The study met its primary endpoint with overwhelming statistical significance, establishing a new benchmark for efficacy.

• PFS Results: The 24-month Progression-Free Survival (PFS) rate was 93% for the pirtobrutinib arm compared to 71% for the BR arm.
• Risk Reduction: The Hazard Ratio (HR) was 0.20 (P<0.0001). This translates to an 80% reduction in the risk of disease progression or death for patients treated with pirtobrutinib compared to immunochemotherapy.
• Consistency: Subgroup analyses confirmed that these benefits were consistent across all stratifications, including age and IGHV mutation status.

Prof. Jurczak highlighted that an HR of 0.20 represents one of the most significant treatment effects ever observed in comparisons between BTK inhibitors and BR regimens.

03. Overall Survival: Benefit Despite Crossover

A strong trend toward improved overall survival (OS) was observed, despite the fact that 53% of patients in the BR arm eventually crossed over to receive pirtobrutinib.

• Survival Rates: The 24-month OS rate was 98% in the pirtobrutinib arm versus 93% in the BR arm.
• Interim HR: The interim analysis showed an OS Hazard Ratio of 0.26.

These data suggest that early initiation of pirtobrutinib offers long-term survival advantages that rescue therapy at the time of progression cannot fully replicate.

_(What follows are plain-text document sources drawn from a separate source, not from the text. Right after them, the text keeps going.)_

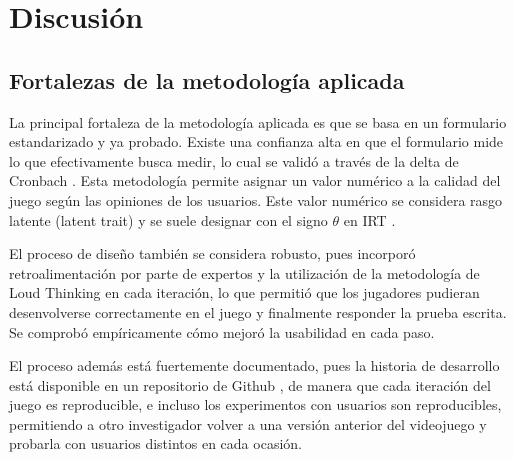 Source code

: \chapter{Discusión}



\section{Fortalezas de la metodología aplicada}

La principal fortaleza de la metodología aplicada es que se basa en un formulario estandarizado y ya probado. Existe una confianza alta en que el formulario mide lo que efectivamente busca medir, lo cual se validó a través de la delta de Cronbach \cite{meegaplus}. Esta metodología permite asignar un valor numérico a la calidad del juego según las opiniones de los usuarios. Este valor numérico se considera rasgo latente (latent trait) y se suele designar con el signo $\theta$ en IRT \cite{RashMeasurementTheoryAndrichMarais}.

El proceso de diseño también se considera robusto, pues incorporó retroalimentación por parte de expertos y la utilización de la metodología de Loud Thinking en cada iteración, lo que permitió que los jugadores pudieran desenvolverse correctamente en el juego y finalmente responder la prueba escrita. Se comprobó empíricamente cómo mejoró la usabilidad en cada paso.

El proceso además está fuertemente documentado, pues la historia de desarrollo está disponible en un repositorio de Github \cite{GithubRepo}, de manera que cada iteración del juego es reproducible, e incluso los experimentos con usuarios son reproducibles, permitiendo a otro investigador volver a una versión anterior del videojuego y probarla con usuarios distintos en cada ocasión.



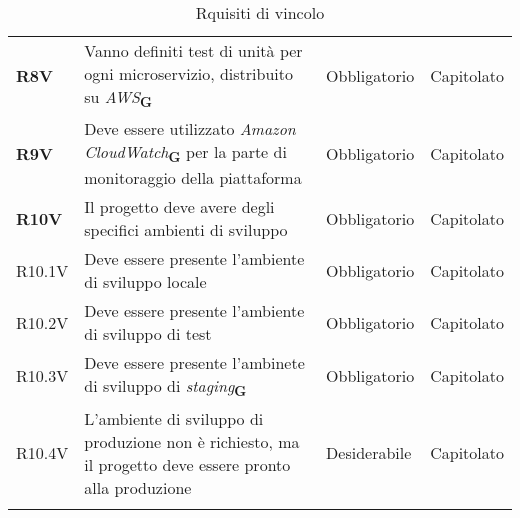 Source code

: \begin{center}
\begin{longtable}[!h]{p{50px} p{200px} p{100px} p{50px}}
        \textbf{R8V}                          & Vanno definiti test di unità per ogni microservizio, distribuito su \textit{AWS}\textsubscript{\textbf{G}}                                     & Obbligatorio             & Capitolato     \\
        \textbf{R9V}                          & Deve essere utilizzato \textit{Amazon CloudWatch}\textsubscript{\textbf{G}} per la parte di monitoraggio della piattaforma                     & Obbligatorio             & Capitolato     \\
        \textbf{R10V}                         & Il progetto deve avere degli specifici ambienti di sviluppo                                                                                    & Obbligatorio             & Capitolato     \\
        R10.1V                                & Deve essere presente l'ambiente di sviluppo locale                                                                                             & Obbligatorio             & Capitolato     \\
        R10.2V                                & Deve essere presente l'ambiente di sviluppo di test                                                                                            & Obbligatorio             & Capitolato     \\
        R10.3V                                & Deve essere presente l'ambinete di sviluppo di \textit{staging}\textsubscript{\textbf{G}}                                                      & Obbligatorio             & Capitolato     \\
        R10.4V                                & L'ambiente di sviluppo di produzione non è richiesto, ma il progetto deve essere pronto alla produzione                                        & Desiderabile             & Capitolato     \\
        \rowcolor{white}\caption{Rquisiti di vincolo}
    \end{longtable}
\end{center}

\newpage
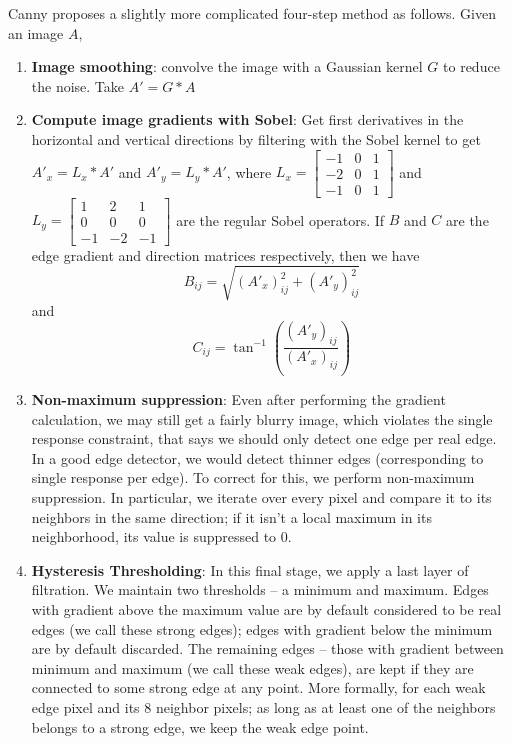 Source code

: \documentclass[a4paper, 12pt]{article}
\numberwithin{equation}{section}
\begin{document}
Canny proposes a slightly more complicated four-step method as follows. Given an image $A$,
\begin{enumerate}
\item \textbf{Image smoothing}: convolve the image with a Gaussian kernel $G$ to reduce the noise. Take $A' = G * A$
\item  \textbf{Compute image gradients with Sobel}: Get first derivatives in the horizontal and vertical directions by filtering with the Sobel kernel to get $A'_x = L_x * A'$ and $A'_y = L_y * A'$, where $L_x = \begin{bmatrix}
-1 & 0 & 1 \\ -2 & 0 & 1 \\ -1 & 0 & 1\end{bmatrix}$ and $L_y = \begin{bmatrix}1 & 2  &1 \\ 0 & 0 & 0 \\ -1 & -2 & -1\end{bmatrix}$ are the regular Sobel operators. If $B$ and $C$ are the edge gradient and direction matrices respectively, then we have $$B_{ij} = \sqrt{(A'_{x})_{ij}^2 + (A'_{y})_{ij}^2}$$ and $$C_{ij} = \tan^{-1}(\dfrac{(A'_y)_{ij}}{(A'_x)_{ij}})$$
\item \textbf{Non-maximum suppression}: Even after performing the gradient calculation, we may still get a fairly blurry image, which violates the single response constraint, that says we should only detect one edge per real edge. In a good edge detector, we would detect thinner edges (corresponding to single response per edge). To correct for this, we perform non-maximum suppression. In particular, we iterate over every pixel and compare it to its neighbors in the same direction; if it isn't a local maximum in its neighborhood, its value is suppressed to $0$.
\item \textbf{Hysteresis Thresholding}: In this final stage, we apply a last layer of filtration. We maintain two thresholds -- a minimum and maximum. Edges with gradient above the maximum value are by default considered to be real edges (we call these strong edges); edges with gradient below the minimum are by default discarded. The remaining edges -- those with gradient between minimum and maximum (we call these weak edges), are kept if they are connected to some strong edge at any point. More formally, for each weak edge pixel and its 8 neighbor pixels; as long as at least one of the neighbors belongs to a strong edge, we keep the weak edge point. 
\end{enumerate}
\end{document}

04. Safety Profile: Superior Tolerability

The safety analysis underscored pirtobrutinib’s suitability for long-term use. Despite a much longer median treatment duration (32.3 months) compared to the fixed-duration BR arm (6 cycles), pirtobrutinib showed excellent tolerability.

05. Conclusion and Clinical Implications

Prof. Jurczak concluded that pirtobrutinib has demonstrated superior PFS, a profound treatment effect size, and excellent tolerability compared to standard immunochemotherapy. It is poised to become a new standard of care for treatment-naive CLL, particularly for elderly or frail patients.

Expert Insight on Treatment Selection: During the discussion, Prof. Jurczak offered a nuanced perspective on choosing between “Fixed Duration” and “Continuous Therapy”:

• For Young/Fit Patients: Fixed-duration regimens may be preferred to allow a “return to normal life” after treatment.
• For Elderly/Frail Patients: Continuous therapy with pirtobrutinib is highly valuable. These patients often tolerate the intense monitoring required for fixed-duration regimens poorly and face higher infection risks with frequent hospital visits. Pirtobrutinib’s once-daily oral profile and low toxicity offer a safer, more manageable long-term option.